▶ Plain-text document sources:
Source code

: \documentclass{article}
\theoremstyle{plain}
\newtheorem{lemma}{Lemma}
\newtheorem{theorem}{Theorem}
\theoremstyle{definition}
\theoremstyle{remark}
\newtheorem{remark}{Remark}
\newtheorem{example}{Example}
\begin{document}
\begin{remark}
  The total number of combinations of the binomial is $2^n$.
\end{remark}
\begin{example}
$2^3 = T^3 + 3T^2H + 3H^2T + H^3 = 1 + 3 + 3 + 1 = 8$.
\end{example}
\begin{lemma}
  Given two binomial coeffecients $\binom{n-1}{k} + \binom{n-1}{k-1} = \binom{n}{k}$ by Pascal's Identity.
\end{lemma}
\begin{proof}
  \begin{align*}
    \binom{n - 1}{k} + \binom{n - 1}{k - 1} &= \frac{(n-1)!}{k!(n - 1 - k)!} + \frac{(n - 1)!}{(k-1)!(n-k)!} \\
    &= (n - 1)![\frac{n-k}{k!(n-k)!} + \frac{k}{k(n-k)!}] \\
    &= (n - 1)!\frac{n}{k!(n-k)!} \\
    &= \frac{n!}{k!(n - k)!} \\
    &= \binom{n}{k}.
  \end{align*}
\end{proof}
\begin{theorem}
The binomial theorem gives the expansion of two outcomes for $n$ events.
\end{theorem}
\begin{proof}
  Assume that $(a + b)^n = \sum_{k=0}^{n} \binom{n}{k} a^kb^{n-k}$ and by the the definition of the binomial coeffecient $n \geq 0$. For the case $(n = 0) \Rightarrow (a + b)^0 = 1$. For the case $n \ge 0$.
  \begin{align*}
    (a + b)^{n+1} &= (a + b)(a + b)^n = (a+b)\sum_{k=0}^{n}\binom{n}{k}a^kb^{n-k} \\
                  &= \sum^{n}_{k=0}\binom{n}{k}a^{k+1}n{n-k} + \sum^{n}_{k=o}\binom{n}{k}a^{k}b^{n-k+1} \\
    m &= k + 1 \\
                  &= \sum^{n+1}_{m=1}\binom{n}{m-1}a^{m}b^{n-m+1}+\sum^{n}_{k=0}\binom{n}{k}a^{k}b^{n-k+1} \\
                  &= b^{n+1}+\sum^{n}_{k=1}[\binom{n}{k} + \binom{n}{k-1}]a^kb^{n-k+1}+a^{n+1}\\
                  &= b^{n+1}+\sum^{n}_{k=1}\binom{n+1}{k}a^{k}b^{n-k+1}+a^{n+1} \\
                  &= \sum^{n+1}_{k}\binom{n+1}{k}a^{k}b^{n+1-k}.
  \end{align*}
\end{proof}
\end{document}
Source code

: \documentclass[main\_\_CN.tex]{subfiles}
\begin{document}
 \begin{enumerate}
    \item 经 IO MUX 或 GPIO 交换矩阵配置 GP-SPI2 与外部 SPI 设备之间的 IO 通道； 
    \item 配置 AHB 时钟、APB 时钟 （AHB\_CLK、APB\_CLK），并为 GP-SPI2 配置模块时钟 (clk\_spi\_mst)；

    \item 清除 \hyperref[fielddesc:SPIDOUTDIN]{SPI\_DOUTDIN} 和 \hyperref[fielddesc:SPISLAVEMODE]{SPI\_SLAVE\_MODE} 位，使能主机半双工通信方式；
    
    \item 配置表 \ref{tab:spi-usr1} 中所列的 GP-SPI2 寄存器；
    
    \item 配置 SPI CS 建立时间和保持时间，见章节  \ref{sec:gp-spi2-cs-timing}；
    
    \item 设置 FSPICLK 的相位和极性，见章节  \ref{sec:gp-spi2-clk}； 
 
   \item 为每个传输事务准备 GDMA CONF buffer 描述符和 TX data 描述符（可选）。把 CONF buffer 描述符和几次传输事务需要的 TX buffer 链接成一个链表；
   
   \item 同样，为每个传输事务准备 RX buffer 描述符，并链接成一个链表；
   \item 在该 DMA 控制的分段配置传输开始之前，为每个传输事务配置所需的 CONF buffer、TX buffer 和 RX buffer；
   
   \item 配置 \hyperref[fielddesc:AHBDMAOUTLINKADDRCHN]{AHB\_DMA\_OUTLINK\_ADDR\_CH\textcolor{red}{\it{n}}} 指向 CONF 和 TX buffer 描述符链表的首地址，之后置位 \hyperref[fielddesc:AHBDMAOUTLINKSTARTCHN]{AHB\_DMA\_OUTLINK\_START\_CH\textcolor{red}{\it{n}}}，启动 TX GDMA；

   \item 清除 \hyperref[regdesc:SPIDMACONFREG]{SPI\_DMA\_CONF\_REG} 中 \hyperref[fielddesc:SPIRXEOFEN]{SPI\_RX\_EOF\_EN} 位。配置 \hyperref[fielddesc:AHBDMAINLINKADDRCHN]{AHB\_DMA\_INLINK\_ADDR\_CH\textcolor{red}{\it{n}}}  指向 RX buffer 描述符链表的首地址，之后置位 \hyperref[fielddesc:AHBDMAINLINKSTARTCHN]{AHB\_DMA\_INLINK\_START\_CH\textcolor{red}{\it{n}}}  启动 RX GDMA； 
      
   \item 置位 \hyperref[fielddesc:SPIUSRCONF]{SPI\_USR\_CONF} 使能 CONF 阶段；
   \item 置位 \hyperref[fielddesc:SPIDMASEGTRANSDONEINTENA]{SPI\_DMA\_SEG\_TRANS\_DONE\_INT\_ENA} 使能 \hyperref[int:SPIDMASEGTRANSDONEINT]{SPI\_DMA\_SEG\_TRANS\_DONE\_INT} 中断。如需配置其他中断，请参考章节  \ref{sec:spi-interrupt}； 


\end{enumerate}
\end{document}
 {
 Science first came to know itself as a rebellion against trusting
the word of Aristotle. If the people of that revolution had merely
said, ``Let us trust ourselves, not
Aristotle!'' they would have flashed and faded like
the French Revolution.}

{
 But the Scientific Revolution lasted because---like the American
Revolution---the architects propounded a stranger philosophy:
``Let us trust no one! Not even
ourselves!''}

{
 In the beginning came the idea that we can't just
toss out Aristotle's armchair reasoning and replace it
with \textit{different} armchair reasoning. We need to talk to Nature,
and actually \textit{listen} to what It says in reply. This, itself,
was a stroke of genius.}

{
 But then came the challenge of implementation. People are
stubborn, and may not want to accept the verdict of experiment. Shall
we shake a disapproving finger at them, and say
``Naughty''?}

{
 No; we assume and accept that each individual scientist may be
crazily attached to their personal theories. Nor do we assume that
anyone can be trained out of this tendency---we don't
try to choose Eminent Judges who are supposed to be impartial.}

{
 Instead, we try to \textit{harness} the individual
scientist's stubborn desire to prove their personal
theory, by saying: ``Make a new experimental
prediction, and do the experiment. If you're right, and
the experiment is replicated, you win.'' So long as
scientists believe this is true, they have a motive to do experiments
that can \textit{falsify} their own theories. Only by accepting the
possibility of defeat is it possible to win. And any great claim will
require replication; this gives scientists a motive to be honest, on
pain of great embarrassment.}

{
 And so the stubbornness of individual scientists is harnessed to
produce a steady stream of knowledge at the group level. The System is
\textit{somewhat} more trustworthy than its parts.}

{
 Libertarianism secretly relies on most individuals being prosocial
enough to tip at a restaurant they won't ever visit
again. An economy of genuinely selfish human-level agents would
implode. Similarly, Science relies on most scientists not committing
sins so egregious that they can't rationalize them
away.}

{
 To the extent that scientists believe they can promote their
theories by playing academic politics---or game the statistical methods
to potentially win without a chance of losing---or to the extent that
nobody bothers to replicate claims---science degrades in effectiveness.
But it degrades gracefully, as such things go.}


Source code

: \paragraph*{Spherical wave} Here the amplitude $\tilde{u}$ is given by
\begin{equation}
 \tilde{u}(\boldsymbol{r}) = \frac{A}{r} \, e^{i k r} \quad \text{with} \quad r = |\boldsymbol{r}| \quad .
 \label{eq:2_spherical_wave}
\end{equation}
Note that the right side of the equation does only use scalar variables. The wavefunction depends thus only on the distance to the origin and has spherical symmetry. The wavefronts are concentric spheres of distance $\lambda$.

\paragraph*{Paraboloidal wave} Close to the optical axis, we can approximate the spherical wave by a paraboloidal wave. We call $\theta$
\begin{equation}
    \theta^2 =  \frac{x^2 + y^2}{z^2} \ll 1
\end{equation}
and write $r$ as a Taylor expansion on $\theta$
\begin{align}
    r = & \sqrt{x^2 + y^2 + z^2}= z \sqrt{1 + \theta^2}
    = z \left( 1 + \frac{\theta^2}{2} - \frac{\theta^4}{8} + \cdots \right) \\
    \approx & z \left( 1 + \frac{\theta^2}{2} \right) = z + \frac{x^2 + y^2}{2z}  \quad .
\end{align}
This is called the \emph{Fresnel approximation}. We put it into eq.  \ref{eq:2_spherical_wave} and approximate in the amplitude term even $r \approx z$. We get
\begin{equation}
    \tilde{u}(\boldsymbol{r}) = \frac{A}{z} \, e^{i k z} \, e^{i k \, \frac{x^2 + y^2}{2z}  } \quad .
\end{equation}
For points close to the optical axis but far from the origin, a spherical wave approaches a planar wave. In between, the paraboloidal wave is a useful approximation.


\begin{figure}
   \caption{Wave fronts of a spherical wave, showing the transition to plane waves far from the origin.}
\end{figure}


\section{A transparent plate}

▶ Your instructions:
Wherever a line of the data above contains "their", copy that line.

▶ Written response:
crazily attached to their personal theories. Nor do we assume that
scientist's stubborn desire to prove their personal
that can \textit{falsify} their own theories. Only by accepting the
 To the extent that scientists believe they can promote their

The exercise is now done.